12 pieds pour 42 kilomètres et des...

Arrivés avenue Foch, le soleil dans les yeux,
Nous regardons la ligne en pensant à tous ceux
Qui, comme nous demain, tenteront ce pari:
Courir quarante deux kilomètres dans Paris.

Samedi, tradition, le repas c’est des pâtes!
Romane et Max nous narguent, Andouillette et patates.
Brigitte, Thomas, Christian et moi restons sages,
Exceptionnellement on sucre le fromage.
L’addition nous sépare, on s’embrasse, on s’étreint,
On évite de penser ce que sera demain

Énervé et stressé, la nuit a été longue.
Je me crème partout, j’enfile ma tenue.
En sortant le soleil inonde déjà la rue,
Avec un temps pareil j’aurai dû mettre des tongs

Je retrouve l’équipe, Christian est motivé,
Brigitte est souriante, Thomas est impassible,
Je suis le seul qui sue, redoutant l’impossible!
Romane est ravissante et Max, séducteur,
Ils seront pour leurs pères, et les yeux, et le cœur.
Garance, Loup, Nine, Maë seront toutes mes pensées.
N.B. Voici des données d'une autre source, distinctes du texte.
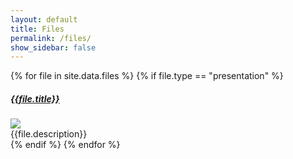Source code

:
```yaml
---
layout: default
title: Files
permalink: /files/
show_sidebar: false
---
```



<div class="card-columns ">
{% for file in site.data.files %}
{% if file.type == "presentation" %}
    <div class="card" style="width: 100%">
    <h5 class="card-title"> <a href="/files/presentations/{{ file.file }}" target="_blank" >{{file.title}}</a> </h5>
      <img class="card-img-side" src="/files/presentations/thumbnails/{{ file.thumbnail }}"/>
      <div class="card-body">
        <div class="card-text">
          {{file.description}}
        </div>
      </div>
    </div>
{% endif %}
{% endfor %}
</div>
Nous arrivons aux champs, croisons les colombiens,
Coréens, marocains, américains, anglais,
Espagnols et belges, canadiens, japonais,
Russes, indiens, norvégiens, kényans et éthiopiens
Toute la planète est là, c’est la fête, c’est noël!
Nous sommes frères aujourd'hui, oublions nos querelles.
Courir le marathon, le rendez-vous est pris

C’est parti! Je sens vite que ce n’est pas le jour.
Pas de record pour moi mais une bataille intense
pour rallier l’arrivée, ce sera sans détours,
Mais une fois sur la ligne c’est une joie immense.
Christian T., quant à lui, a battu son record
Tiré par Thomas G, comme toujours le plus fort
La torture et les larmes nous ramèneront Brigitte
terrassée en pleine course par une tendinite.

Nous avons, malgré tout, tous eu notre médaille,
le maillot, les bravos d’un public incroyable,
enthousiaste, chaleureux et d’un soutien sans faille!
Nous avons sur Paris eu une vue mémorable,
A l’instar d’Henri IV, il faut, je le confesse
Avouer que cette ville valait bien une messe.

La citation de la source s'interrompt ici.